**WHAT YOU HAVE TO DO**
Reproduce, exactly and in full, only the lines below from the one containing "Yet, BACA out-performs" through the one containing "be expected from".

########################################

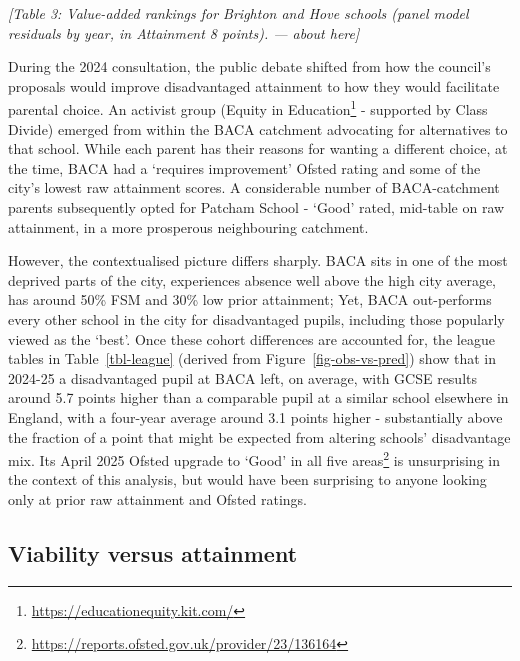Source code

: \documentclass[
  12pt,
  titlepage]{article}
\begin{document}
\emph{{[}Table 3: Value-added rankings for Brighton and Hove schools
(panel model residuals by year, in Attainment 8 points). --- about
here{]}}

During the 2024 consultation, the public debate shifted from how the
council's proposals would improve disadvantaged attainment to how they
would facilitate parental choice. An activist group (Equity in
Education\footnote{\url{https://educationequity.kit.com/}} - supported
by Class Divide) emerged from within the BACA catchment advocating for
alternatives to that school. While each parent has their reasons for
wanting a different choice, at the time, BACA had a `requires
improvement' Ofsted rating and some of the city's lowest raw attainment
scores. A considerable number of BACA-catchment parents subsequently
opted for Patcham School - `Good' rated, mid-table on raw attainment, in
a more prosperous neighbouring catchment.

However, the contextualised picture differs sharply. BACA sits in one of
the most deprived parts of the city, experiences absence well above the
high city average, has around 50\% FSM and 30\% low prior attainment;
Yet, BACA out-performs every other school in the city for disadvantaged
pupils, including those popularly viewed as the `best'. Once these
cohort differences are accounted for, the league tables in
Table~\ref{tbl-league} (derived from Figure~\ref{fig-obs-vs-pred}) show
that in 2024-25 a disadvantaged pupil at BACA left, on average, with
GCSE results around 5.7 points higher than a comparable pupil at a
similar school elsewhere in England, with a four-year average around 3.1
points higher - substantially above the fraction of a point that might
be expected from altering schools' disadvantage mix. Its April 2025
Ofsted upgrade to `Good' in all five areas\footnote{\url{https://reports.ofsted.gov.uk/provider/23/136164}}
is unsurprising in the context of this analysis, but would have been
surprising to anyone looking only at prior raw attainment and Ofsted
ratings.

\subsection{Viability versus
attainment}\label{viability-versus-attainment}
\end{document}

########################################

**WRITTEN SOLUTION**
Yet, BACA out-performs every other school in the city for disadvantaged
pupils, including those popularly viewed as the `best'. Once these
cohort differences are accounted for, the league tables in
Table~\ref{tbl-league} (derived from Figure~\ref{fig-obs-vs-pred}) show
that in 2024-25 a disadvantaged pupil at BACA left, on average, with
GCSE results around 5.7 points higher than a comparable pupil at a
similar school elsewhere in England, with a four-year average around 3.1
points higher - substantially above the fraction of a point that might
be expected from altering schools' disadvantage mix. Its April 2025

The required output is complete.